Tenement holders are required by 30th June each year to calculate their Rehabilitation Liability Estimate (RLE), via the online tool, using current disturbance data. The annual levy is currently set at 1% if the RLE.
The DMIRS yearly MR report indicates that contributions received over the 2017-18 financial year brought the balance of the fund to approximately $122.6 million, including $6.3 million in interest earned since 1 July 2014.
New South Wales – Rehabilitation Security
The NSW Department of Planning and Environment requires a security deposit that covers the full rehabilitation costs on all authorities. This requirement ensures that the NSW Government does not incur financial liabilities in the event of holders defaulting. Holders are required to provide an estimate of rehab costs for consideration when determining the security deposit amount. The amount must be consistent with the state of the mine, and for significant mining projects, the security amount is reviewed annually.
A rehabilitation cost estimate tool and handbook are made available from the department to assist in calculating the security deposit. The NSW government updated the rehabilitation cost estimate tool in June 2017 to better reflect current pricing, with all title holders being required to use the new RCE tool from Jan 1 2018.
Northern Territory – Mining Securities and Levy
All mining activities authorised under the Mining Management Act are required to lodge a security (in the form of a cash or bank guarantee) with the Department of Primary Industry and Resources, covering 100% of the rehabilitation costs. The security amount is calculated based on disturbance likely to be caused, using the department’s security calculation tool.

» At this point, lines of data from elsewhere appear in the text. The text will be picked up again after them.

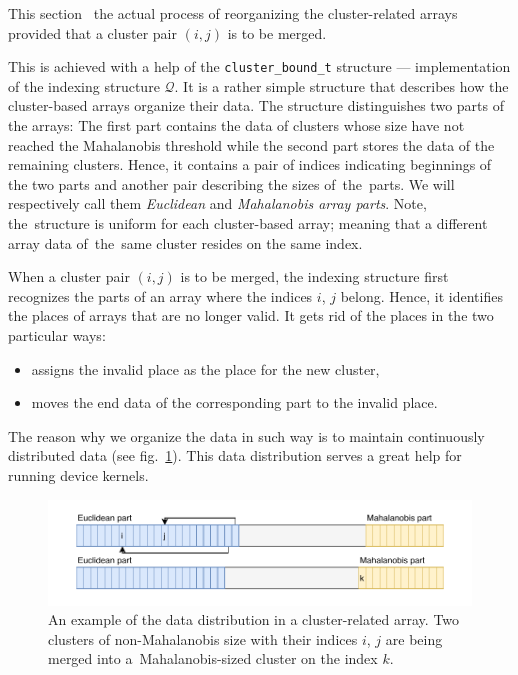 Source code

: This section \ the actual process of reorganizing the cluster-related arrays provided that a cluster pair $(i,j)$ is to be merged.

This is achieved with a help of the \texttt{cluster\_bound\_t} structure ---  implementation of the indexing structure $\mathcal{Q}$. It is a rather simple structure that describes how the cluster-based arrays organize their data. The structure distinguishes two parts of the arrays: The first part contains the data of clusters whose size have not reached the Mahalanobis threshold while the second part stores the data of the remaining clusters. Hence, it contains a pair of indices indicating beginnings of the two parts and another pair describing the sizes of~the~parts. We will respectively call them \emph{Euclidean} and \emph{Mahalanobis array parts}. Note, the~structure is uniform for each cluster-based array; meaning that a different array data of~the~same cluster resides on the same index.

When a cluster pair $(i,j)$ is to be merged, the indexing structure first recognizes the parts of an array where the indices $i$, $j$ belong. Hence, it identifies the places of arrays that are no longer valid. It gets rid of the places in the two particular ways:
\begin{itemize}
	\item assigns the invalid place as the place for the new cluster,
	\item moves the end data of the corresponding part to the invalid place.
\end{itemize}
The reason why we organize the data in such way is to maintain continuously distributed data (see fig.~\ref{fig03:data_order}). This data distribution serves a great help for running device kernels.

\begin{figure}\centering
	\includegraphics[width=\textwidth]{img/data}
	\caption{An example of the data distribution in a cluster-related array. Two clusters of non-Mahalanobis size with their indices $i$, $j$ are being merged into a~Mahalanobis-sized cluster on the index $k$.}
	\label{fig03:data_order}
\end{figure}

Securities for the operating mines (excluding extractives, exploration and prospectors) are published on the DPIR website with the state holding $1,287,147,643 in mining securities as at 7th January 2019.
Additionally, a change to the Mining Management Act (MMA) in 2013 introduced an annual levy of 1% on the total rehabilitation security held for each operation as at 1 July each year with the levy funds used to address the Territory’s legacy mining liabilities. To offset the impact of the levy a discount of 10% in the total security payable by operators has been applied, although the department still holds a minimum of 100% security as the calculation includes a 15% contingency component (Northern Territory Government, 2017).
Tasmania – Security Deposit
Security deposits are required prior to the grant of all mining and exploration leases in Tasmania with regular updates in line with development phases of an operation. The security deposit must cover the full cost of rehabilitation or environmental liability of the proposed operation, with the amount determined by Mineral Resources Tasmania (MRT) and reflecting the cost for third party contractors to carry out the required works and not the mine operator.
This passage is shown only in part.